▶ _Problem statement_
Working through the lines below, return each one that holds "trivlist".

▶ _Data to examine_
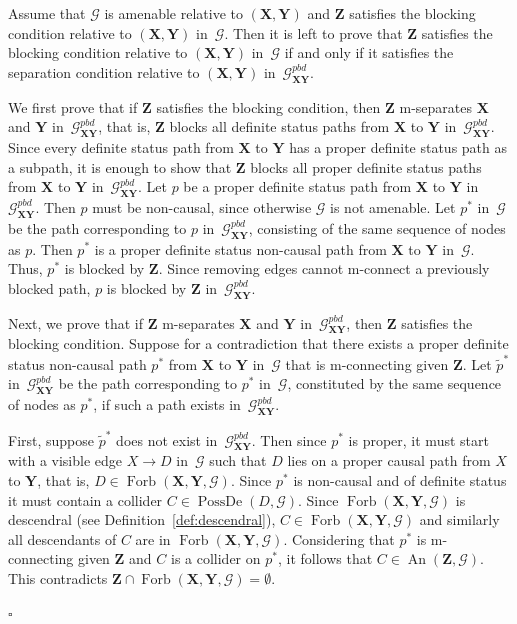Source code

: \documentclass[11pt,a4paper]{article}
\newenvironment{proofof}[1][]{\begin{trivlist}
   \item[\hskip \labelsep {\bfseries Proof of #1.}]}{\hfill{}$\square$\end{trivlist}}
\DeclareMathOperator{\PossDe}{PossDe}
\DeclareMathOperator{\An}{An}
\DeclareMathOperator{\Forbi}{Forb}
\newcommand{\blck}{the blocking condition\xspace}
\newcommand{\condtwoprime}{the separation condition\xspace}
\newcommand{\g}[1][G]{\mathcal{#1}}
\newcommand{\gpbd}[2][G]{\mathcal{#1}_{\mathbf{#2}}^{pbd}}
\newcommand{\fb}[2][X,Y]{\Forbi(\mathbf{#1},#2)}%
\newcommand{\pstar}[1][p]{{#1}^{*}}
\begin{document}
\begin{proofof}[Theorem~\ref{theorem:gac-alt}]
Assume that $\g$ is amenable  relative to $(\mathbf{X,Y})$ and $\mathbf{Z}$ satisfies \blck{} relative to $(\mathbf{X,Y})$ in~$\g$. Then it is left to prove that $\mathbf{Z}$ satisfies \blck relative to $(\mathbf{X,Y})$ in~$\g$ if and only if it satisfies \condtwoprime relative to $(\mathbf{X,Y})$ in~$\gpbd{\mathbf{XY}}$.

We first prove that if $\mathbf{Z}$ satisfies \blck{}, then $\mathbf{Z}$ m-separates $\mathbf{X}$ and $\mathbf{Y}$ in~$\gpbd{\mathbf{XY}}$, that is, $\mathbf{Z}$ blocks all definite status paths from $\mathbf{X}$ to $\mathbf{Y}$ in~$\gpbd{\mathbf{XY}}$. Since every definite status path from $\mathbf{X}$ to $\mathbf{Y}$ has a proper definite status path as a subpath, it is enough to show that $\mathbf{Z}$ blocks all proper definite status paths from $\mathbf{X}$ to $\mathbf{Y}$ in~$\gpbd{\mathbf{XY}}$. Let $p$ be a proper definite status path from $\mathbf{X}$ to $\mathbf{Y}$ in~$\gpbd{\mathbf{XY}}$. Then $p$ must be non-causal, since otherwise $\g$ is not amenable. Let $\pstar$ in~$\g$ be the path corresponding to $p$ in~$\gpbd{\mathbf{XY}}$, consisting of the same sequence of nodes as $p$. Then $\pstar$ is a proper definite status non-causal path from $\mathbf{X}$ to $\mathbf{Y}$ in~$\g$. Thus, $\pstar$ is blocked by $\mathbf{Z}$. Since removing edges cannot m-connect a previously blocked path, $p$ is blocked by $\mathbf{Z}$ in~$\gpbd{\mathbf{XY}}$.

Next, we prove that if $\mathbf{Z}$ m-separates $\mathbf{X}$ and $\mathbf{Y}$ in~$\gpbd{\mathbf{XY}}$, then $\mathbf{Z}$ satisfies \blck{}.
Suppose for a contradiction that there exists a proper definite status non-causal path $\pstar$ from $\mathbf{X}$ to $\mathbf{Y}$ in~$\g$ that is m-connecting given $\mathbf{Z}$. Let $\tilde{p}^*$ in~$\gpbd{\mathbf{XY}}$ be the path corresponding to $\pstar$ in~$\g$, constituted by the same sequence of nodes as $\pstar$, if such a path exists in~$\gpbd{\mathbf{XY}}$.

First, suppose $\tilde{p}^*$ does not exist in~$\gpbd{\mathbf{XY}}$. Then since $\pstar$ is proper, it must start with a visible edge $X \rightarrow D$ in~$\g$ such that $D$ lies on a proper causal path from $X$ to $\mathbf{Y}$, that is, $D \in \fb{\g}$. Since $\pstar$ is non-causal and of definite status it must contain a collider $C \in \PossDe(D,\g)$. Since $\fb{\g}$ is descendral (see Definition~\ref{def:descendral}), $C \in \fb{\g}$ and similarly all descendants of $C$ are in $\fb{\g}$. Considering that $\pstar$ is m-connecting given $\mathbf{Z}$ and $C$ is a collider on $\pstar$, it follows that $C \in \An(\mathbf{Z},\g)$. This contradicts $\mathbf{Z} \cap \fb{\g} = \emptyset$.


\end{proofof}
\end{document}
---
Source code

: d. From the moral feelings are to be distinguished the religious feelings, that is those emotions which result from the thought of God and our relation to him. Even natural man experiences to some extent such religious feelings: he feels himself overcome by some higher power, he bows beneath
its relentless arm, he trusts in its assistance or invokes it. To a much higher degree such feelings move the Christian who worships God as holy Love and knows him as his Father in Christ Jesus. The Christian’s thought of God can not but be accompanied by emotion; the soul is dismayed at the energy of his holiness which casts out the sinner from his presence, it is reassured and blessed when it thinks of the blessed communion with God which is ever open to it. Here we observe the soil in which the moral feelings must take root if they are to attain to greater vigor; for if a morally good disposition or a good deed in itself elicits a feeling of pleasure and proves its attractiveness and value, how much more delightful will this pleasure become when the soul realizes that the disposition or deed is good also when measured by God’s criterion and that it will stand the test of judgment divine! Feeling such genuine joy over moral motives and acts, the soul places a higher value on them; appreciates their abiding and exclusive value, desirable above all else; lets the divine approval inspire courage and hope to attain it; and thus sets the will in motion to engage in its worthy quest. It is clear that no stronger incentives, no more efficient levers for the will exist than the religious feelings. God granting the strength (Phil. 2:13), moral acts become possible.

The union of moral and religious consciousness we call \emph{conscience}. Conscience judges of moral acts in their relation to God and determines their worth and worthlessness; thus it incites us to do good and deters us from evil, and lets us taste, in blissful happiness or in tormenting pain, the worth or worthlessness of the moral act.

▶ _Result_
\newenvironment{proofof}[1][]{\begin{trivlist}
   \item[\hskip \labelsep {\bfseries Proof of #1.}]}{\hfill{}$\square$\end{trivlist}}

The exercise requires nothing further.